**What this task involves**
Would you write the data out once more, exactly as it is?

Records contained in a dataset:
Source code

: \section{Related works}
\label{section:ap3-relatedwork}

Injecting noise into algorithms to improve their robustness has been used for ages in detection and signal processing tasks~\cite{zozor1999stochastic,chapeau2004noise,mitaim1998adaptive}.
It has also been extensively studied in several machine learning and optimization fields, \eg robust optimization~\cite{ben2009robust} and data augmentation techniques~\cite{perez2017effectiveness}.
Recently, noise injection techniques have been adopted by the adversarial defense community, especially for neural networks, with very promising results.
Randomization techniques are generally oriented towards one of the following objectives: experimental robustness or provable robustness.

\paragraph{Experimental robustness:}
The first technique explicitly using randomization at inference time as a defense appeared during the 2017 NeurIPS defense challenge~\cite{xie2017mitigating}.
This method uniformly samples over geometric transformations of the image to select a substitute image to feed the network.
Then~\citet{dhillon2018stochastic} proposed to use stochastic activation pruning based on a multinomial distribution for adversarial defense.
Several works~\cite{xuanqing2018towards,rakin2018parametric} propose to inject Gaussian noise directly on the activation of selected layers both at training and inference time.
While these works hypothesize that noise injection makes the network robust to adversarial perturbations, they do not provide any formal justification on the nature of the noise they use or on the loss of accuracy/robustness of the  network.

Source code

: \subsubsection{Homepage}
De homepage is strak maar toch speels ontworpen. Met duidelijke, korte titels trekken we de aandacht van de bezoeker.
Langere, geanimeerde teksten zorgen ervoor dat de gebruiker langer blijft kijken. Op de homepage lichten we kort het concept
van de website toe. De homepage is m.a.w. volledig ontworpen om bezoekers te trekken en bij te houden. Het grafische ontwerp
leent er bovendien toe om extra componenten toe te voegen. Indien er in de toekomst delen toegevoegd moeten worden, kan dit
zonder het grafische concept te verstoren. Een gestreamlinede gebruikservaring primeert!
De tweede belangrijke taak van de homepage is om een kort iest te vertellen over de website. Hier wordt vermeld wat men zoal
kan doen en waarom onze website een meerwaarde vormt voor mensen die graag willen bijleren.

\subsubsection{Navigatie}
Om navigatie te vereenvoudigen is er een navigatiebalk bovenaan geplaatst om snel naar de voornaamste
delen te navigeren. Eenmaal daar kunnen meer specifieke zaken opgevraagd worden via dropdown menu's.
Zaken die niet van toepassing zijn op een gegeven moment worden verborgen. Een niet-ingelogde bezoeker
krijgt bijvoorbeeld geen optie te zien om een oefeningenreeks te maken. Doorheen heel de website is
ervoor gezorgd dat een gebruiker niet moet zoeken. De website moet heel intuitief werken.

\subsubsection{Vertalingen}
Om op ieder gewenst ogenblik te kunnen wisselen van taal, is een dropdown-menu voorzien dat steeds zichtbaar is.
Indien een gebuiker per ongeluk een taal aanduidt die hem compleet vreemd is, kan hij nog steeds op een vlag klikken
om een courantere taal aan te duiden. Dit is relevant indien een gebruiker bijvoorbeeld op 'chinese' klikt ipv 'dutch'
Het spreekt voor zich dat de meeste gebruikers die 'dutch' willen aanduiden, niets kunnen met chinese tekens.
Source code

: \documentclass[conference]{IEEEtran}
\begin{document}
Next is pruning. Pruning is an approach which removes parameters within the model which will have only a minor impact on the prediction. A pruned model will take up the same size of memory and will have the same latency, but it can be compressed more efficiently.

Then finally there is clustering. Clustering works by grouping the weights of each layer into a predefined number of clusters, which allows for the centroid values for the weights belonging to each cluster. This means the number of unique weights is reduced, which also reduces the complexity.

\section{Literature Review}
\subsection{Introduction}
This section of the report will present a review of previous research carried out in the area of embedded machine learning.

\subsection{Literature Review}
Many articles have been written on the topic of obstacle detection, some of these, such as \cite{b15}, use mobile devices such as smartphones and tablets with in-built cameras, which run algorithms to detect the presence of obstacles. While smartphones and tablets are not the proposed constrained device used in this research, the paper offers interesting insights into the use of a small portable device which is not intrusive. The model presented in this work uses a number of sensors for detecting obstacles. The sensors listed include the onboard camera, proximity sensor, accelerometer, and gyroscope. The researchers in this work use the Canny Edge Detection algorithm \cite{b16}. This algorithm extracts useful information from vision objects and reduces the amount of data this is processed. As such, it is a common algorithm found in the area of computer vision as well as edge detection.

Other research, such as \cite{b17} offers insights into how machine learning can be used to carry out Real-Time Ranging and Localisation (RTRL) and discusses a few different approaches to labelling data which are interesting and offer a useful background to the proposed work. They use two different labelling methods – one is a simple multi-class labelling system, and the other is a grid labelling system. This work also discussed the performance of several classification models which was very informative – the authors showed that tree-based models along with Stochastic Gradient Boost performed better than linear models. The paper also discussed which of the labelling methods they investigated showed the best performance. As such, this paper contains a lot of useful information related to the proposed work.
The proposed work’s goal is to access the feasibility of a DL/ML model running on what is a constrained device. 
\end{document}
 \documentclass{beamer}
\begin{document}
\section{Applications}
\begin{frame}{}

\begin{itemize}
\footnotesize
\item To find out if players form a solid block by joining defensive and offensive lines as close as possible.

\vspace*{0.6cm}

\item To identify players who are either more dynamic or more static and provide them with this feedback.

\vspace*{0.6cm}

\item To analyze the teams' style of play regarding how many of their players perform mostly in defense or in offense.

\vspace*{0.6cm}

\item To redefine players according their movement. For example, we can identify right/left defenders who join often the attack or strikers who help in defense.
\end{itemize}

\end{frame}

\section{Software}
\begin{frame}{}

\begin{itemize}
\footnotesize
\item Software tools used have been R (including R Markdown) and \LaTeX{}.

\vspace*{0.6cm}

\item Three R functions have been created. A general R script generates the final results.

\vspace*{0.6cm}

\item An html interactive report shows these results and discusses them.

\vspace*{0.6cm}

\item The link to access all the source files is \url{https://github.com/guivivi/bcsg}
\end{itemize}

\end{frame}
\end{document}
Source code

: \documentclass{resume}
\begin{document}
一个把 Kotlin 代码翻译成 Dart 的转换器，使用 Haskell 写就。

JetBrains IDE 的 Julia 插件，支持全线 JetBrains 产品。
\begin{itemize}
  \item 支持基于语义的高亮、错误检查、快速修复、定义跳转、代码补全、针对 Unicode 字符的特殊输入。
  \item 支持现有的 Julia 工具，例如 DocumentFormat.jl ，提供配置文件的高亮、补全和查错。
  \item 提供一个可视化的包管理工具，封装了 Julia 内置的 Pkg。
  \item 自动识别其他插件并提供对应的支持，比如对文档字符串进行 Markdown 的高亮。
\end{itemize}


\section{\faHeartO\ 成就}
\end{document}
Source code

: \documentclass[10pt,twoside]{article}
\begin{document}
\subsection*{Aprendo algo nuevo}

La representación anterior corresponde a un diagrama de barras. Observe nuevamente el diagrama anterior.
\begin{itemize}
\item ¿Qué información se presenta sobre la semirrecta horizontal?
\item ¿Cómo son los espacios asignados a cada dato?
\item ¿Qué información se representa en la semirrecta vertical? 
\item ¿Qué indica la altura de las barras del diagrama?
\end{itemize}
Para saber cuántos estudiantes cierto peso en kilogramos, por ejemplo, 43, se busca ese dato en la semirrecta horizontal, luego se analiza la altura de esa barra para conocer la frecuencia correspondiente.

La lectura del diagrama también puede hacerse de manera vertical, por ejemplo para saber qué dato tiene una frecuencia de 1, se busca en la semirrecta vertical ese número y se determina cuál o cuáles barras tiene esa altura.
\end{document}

**Response**
Source code

: \section{Related works}
\label{section:ap3-relatedwork}

Injecting noise into algorithms to improve their robustness has been used for ages in detection and signal processing tasks~\cite{zozor1999stochastic,chapeau2004noise,mitaim1998adaptive}.
It has also been extensively studied in several machine learning and optimization fields, \eg robust optimization~\cite{ben2009robust} and data augmentation techniques~\cite{perez2017effectiveness}.
Recently, noise injection techniques have been adopted by the adversarial defense community, especially for neural networks, with very promising results.
Randomization techniques are generally oriented towards one of the following objectives: experimental robustness or provable robustness.

\paragraph{Experimental robustness:}
The first technique explicitly using randomization at inference time as a defense appeared during the 2017 NeurIPS defense challenge~\cite{xie2017mitigating}.
This method uniformly samples over geometric transformations of the image to select a substitute image to feed the network.
Then~\citet{dhillon2018stochastic} proposed to use stochastic activation pruning based on a multinomial distribution for adversarial defense.
Several works~\cite{xuanqing2018towards,rakin2018parametric} propose to inject Gaussian noise directly on the activation of selected layers both at training and inference time.
While these works hypothesize that noise injection makes the network robust to adversarial perturbations, they do not provide any formal justification on the nature of the noise they use or on the loss of accuracy/robustness of the  network.

Source code

: \subsubsection{Homepage}
De homepage is strak maar toch speels ontworpen. Met duidelijke, korte titels trekken we de aandacht van de bezoeker.
Langere, geanimeerde teksten zorgen ervoor dat de gebruiker langer blijft kijken. Op de homepage lichten we kort het concept
van de website toe. De homepage is m.a.w. volledig ontworpen om bezoekers te trekken en bij te houden. Het grafische ontwerp
leent er bovendien toe om extra componenten toe te voegen. Indien er in de toekomst delen toegevoegd moeten worden, kan dit
zonder het grafische concept te verstoren. Een gestreamlinede gebruikservaring primeert!
De tweede belangrijke taak van de homepage is om een kort iest te vertellen over de website. Hier wordt vermeld wat men zoal
kan doen en waarom onze website een meerwaarde vormt voor mensen die graag willen bijleren.

\subsubsection{Navigatie}
Om navigatie te vereenvoudigen is er een navigatiebalk bovenaan geplaatst om snel naar de voornaamste
delen te navigeren. Eenmaal daar kunnen meer specifieke zaken opgevraagd worden via dropdown menu's.
Zaken die niet van toepassing zijn op een gegeven moment worden verborgen. Een niet-ingelogde bezoeker
krijgt bijvoorbeeld geen optie te zien om een oefeningenreeks te maken. Doorheen heel de website is
ervoor gezorgd dat een gebruiker niet moet zoeken. De website moet heel intuitief werken.

\subsubsection{Vertalingen}
Om op ieder gewenst ogenblik te kunnen wisselen van taal, is een dropdown-menu voorzien dat steeds zichtbaar is.
Indien een gebuiker per ongeluk een taal aanduidt die hem compleet vreemd is, kan hij nog steeds op een vlag klikken
om een courantere taal aan te duiden. Dit is relevant indien een gebruiker bijvoorbeeld op 'chinese' klikt ipv 'dutch'
Het spreekt voor zich dat de meeste gebruikers die 'dutch' willen aanduiden, niets kunnen met chinese tekens.
Source code

: \documentclass[conference]{IEEEtran}
\begin{document}
Next is pruning. Pruning is an approach which removes parameters within the model which will have only a minor impact on the prediction. A pruned model will take up the same size of memory and will have the same latency, but it can be compressed more efficiently.

Then finally there is clustering. Clustering works by grouping the weights of each layer into a predefined number of clusters, which allows for the centroid values for the weights belonging to each cluster. This means the number of unique weights is reduced, which also reduces the complexity.

\section{Literature Review}
\subsection{Introduction}
This section of the report will present a review of previous research carried out in the area of embedded machine learning.

\subsection{Literature Review}
Many articles have been written on the topic of obstacle detection, some of these, such as \cite{b15}, use mobile devices such as smartphones and tablets with in-built cameras, which run algorithms to detect the presence of obstacles. While smartphones and tablets are not the proposed constrained device used in this research, the paper offers interesting insights into the use of a small portable device which is not intrusive. The model presented in this work uses a number of sensors for detecting obstacles. The sensors listed include the onboard camera, proximity sensor, accelerometer, and gyroscope. The researchers in this work use the Canny Edge Detection algorithm \cite{b16}. This algorithm extracts useful information from vision objects and reduces the amount of data this is processed. As such, it is a common algorithm found in the area of computer vision as well as edge detection.

Other research, such as \cite{b17} offers insights into how machine learning can be used to carry out Real-Time Ranging and Localisation (RTRL) and discusses a few different approaches to labelling data which are interesting and offer a useful background to the proposed work. They use two different labelling methods – one is a simple multi-class labelling system, and the other is a grid labelling system. This work also discussed the performance of several classification models which was very informative – the authors showed that tree-based models along with Stochastic Gradient Boost performed better than linear models. The paper also discussed which of the labelling methods they investigated showed the best performance. As such, this paper contains a lot of useful information related to the proposed work.
The proposed work’s goal is to access the feasibility of a DL/ML model running on what is a constrained device. 
\end{document}
 \documentclass{beamer}
\begin{document}
\section{Applications}
\begin{frame}{}

\begin{itemize}
\footnotesize
\item To find out if players form a solid block by joining defensive and offensive lines as close as possible.

\vspace*{0.6cm}

\item To identify players who are either more dynamic or more static and provide them with this feedback.

\vspace*{0.6cm}

\item To analyze the teams' style of play regarding how many of their players perform mostly in defense or in offense.

\vspace*{0.6cm}

\item To redefine players according their movement. For example, we can identify right/left defenders who join often the attack or strikers who help in defense.
\end{itemize}

\end{frame}

\section{Software}
\begin{frame}{}

\begin{itemize}
\footnotesize
\item Software tools used have been R (including R Markdown) and \LaTeX{}.

\vspace*{0.6cm}

\item Three R functions have been created. A general R script generates the final results.

\vspace*{0.6cm}

\item An html interactive report shows these results and discusses them.

\vspace*{0.6cm}

\item The link to access all the source files is \url{https://github.com/guivivi/bcsg}
\end{itemize}

\end{frame}
\end{document}
Source code

: \documentclass{resume}
\begin{document}
一个把 Kotlin 代码翻译成 Dart 的转换器，使用 Haskell 写就。

JetBrains IDE 的 Julia 插件，支持全线 JetBrains 产品。
\begin{itemize}
  \item 支持基于语义的高亮、错误检查、快速修复、定义跳转、代码补全、针对 Unicode 字符的特殊输入。
  \item 支持现有的 Julia 工具，例如 DocumentFormat.jl ，提供配置文件的高亮、补全和查错。
  \item 提供一个可视化的包管理工具，封装了 Julia 内置的 Pkg。
  \item 自动识别其他插件并提供对应的支持，比如对文档字符串进行 Markdown 的高亮。
\end{itemize}


\section{\faHeartO\ 成就}
\end{document}
Source code

: \documentclass[10pt,twoside]{article}
\begin{document}
\subsection*{Aprendo algo nuevo}

La representación anterior corresponde a un diagrama de barras. Observe nuevamente el diagrama anterior.
\begin{itemize}
\item ¿Qué información se presenta sobre la semirrecta horizontal?
\item ¿Cómo son los espacios asignados a cada dato?
\item ¿Qué información se representa en la semirrecta vertical? 
\item ¿Qué indica la altura de las barras del diagrama?
\end{itemize}
Para saber cuántos estudiantes cierto peso en kilogramos, por ejemplo, 43, se busca ese dato en la semirrecta horizontal, luego se analiza la altura de esa barra para conocer la frecuencia correspondiente.

La lectura del diagrama también puede hacerse de manera vertical, por ejemplo para saber qué dato tiene una frecuencia de 1, se busca en la semirrecta vertical ese número y se determina cuál o cuáles barras tiene esa altura.
\end{document}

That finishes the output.